I'm trying to get an audiostream (from any source file/other stream/...) into the microsoft speech recognition engine.

So far I've got:

ffmpeg.exe -rtsp_transport tcp -i rtsp://%_return1%/audio -acodec pcm_u16le -f rtp rtp://localhost:2222

Then I have inside my code:

SpeechRecognitionEngine _engine = new SpeechRecognitionEngine(CultureInfo.CurrentCulture);    
this._engine.SetInputToAudioStream(this._rtpClient.AudioStream, new SpeechAudioFormatInfo(16000, AudioBitsPerSample.Sixteen, AudioChannel.Mono));

Then I have the events registered:

this._engine.SpeechRecognized += this.SpeechRegocnized;

this._engine.SpeechDetected += this.EngineOnSpeechDetected;

I'm not sure about the codec settings... I've tried other codecs but doesn't work.

MrH40XX
  • 35
  • 1
  • 9
  • It should be s16le, not u16le, you need signed PCM. – Nikolay Shmyrev Apr 19 '16 at 08:47
  • Thanks, when I'm home I'll try! – MrH40XX Apr 21 '16 at 07:36
  • Stream #0:0 -> #0:0 (pcm_mulaw (native) -> pcm_s16le (native)) It's not working.
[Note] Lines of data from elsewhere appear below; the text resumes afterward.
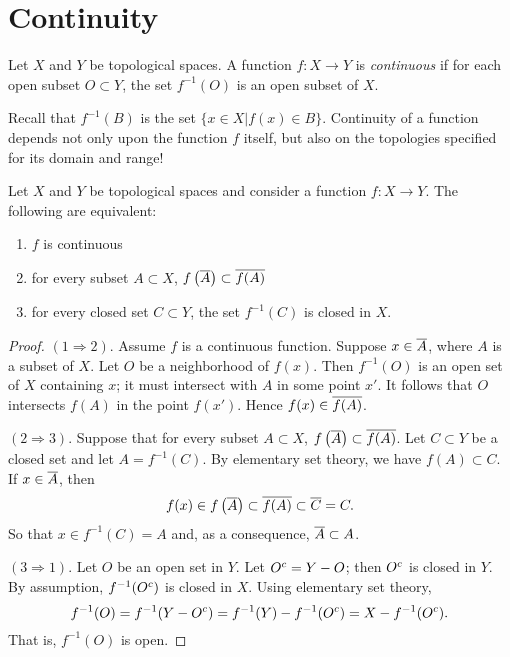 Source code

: \section{Continuity}

\begin{definition}
Let $X$ and $Y$ be topological spaces.
A function $f: X \rightarrow Y$ is \emph{continuous} if for each open subset $O \subset Y$, the set $f^{-1} (O)$ is an open subset of $X$.
\end{definition}

Recall that $f^{-1}(B)$ is the set $\{ x \in X | f(x) \in B \}$.
Continuity of a function depends not only upon the function $f$ itself, but also on the topologies specified for its domain and range!

\begin{theorem} \label{theorem:ContinuityEquivalentConditions}
Let $X$ and $Y$ be topological spaces and consider a function $f: X \rightarrow Y$.
The following are equivalent:
\begin{enumerate}
\item $f$ is continuous
\item for every subset $A \subset X$, $f \left( \overline{A} \right) \subset \overline{ f(A) }$
\item for every closed set $C \subset Y$, the set $f^{-1} (C)$ is closed in $X$.
\end{enumerate}
\end{theorem}
\begin{proof}
$(1 \Rightarrow 2)$.
Assume $f$ is a continuous function.
Suppose $x \in \overline{A}$, where $A$ is a subset of $X$.
Let $O$ be a neighborhood of $f(x)$.
Then $f^{-1}(O)$ is an open set of $X$ containing $x$; it must intersect with $A$ in some point $x'$.
It follows that $O$ intersects $f(A)$ in the point $f(x')$.
Hence $f(x) \in \overline{ f(A) }$.

$(2 \Rightarrow 3)$.
Suppose that for every subset $A \subset X$, $f \left( \overline{A} \right) \subset \overline{ f(A) }$.
Let $C \subset Y$ be a closed set and let $A = f^{-1} (C)$.
By elementary set theory, we have $f(A) \subset C$.
If $x \in \overline{A}$, then
\begin{equation*}
f(x) \in f \left( \overline{A} \right) \subset \overline{f (A)} \subset \overline{C} = C.
\end{equation*}
So that $x \in f^{-1} (C) = A$ and, as a consequence, $\overline{A} \subset A$.

$(3 \Rightarrow 1)$.
Let $O$ be an open set in $Y$.
Let ${O}^{c} = Y - O$; then ${O}^{c}$ is closed in $Y$.
By assumption, $f^{-1} ({O}^{c})$ is closed in $X$.
Using elementary set theory,
\begin{equation*}
f^{-1} (O) = f^{-1} (Y - {O}^{c}) = f^{-1}(Y) - f^{-1}({O}^{c}) = X - f^{-1}({O}^{c}).
\end{equation*}
That is, $f^{-1} (O)$ is open.
\end{proof}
Nothing happens, no detection event nothing. When I connect the SpeechRecognitionEngine to my laptop mic it does work. When I play the stream with VLC (RTSP) it do hear the audio stream. – MrH40XX Apr 21 '16 at 19:42
  • Well, are you using the code from this answer? http://stackoverflow.com/a/15934124/432021 In that code, to you start the client? – Nikolay Shmyrev Apr 21 '16 at 20:50
  • Hi, yes I'm using that code! The only thing is that my source is a RTSP audio stream.. while he says he also has that.. the commands supplied to ffmpeg suggest different. I assume that: ecognizer.SetInputToAudioStream( rtpClient.AudioStream, new SpeechAudioFormatInfo(WAVFile.SAMPLE_RATE, AudioBitsPerSample.Sixteen, AudioChannel.Mono)); WAVFile.SAMPLE_RATE would be 8000 in my case. Furthermore: ffmpeg -rtsp_transport tcp -i rtsp://%_return1%/audio -ac 1 -ar 16000 -acodec pcm_s16le -f rtp rtp://127.0.0.1:2222 – MrH40XX Apr 22 '16 at 15:26

0 Answers0